Background and purpose:
Takotsubo cardiomyopathy (TCM), first reported by Japanese doctors, has gained an overall acknowledgment as an independent malady of international attention. It resembles the presentation of an acute myocardial infarction but lacks ischemic myocardial tissue. The objective of this article is to review the physiology, diagnostics, treatment, and complications of TCM and report a case study of a patient who developed TCM.
Observation through direct patient care allowed for data collection of this unique medical phenomenon. Supporting information was obtained via investigation of scholarly articles on TCM over the past 10 years.

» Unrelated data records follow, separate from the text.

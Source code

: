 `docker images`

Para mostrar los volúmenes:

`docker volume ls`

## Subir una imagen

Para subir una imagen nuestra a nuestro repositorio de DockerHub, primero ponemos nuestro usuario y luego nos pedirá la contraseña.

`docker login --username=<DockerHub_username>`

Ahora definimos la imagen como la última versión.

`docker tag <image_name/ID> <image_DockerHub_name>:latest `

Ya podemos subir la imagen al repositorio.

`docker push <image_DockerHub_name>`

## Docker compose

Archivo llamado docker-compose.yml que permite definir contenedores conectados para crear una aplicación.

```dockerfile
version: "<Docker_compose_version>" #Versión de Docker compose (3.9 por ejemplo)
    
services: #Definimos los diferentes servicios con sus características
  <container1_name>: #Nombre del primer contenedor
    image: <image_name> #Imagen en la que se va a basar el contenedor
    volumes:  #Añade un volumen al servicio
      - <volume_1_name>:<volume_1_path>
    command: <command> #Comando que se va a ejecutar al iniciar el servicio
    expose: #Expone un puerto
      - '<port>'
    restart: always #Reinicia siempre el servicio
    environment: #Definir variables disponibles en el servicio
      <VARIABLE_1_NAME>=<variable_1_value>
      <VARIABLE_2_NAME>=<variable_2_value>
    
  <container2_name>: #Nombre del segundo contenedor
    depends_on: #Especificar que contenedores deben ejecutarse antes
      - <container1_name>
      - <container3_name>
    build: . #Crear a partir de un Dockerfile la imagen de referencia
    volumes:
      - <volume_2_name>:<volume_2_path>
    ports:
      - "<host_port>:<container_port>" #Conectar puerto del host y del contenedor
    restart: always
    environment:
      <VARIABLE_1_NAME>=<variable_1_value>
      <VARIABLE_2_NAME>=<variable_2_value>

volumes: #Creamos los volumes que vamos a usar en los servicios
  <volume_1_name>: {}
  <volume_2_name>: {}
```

Although TCM is usually transient, it is important to quickly differentiate TCM from other more serious medical conditions, such as myocardial infarction, pulmonary embolism, and pheochromocytoma. Typical diagnostic workup includes electrocardiography, cardiac biomarkers, and echocardiography or coronary angiography. Complications include cardiogenic shock, left ventricular wall rupture, and life-threatening arrhythmias.
Implications for practice:
The advanced practice nurse (APN) is instrumental in differentiating between TCM versus acute myocardial infarction, heart failure, pulmonary edema, dynamic outflow obstruction, and cardiogenic shock. Because of these possible acute and critical presentations, prompt recognition and intervention for patients with TCM are priorities for nurse practitioners.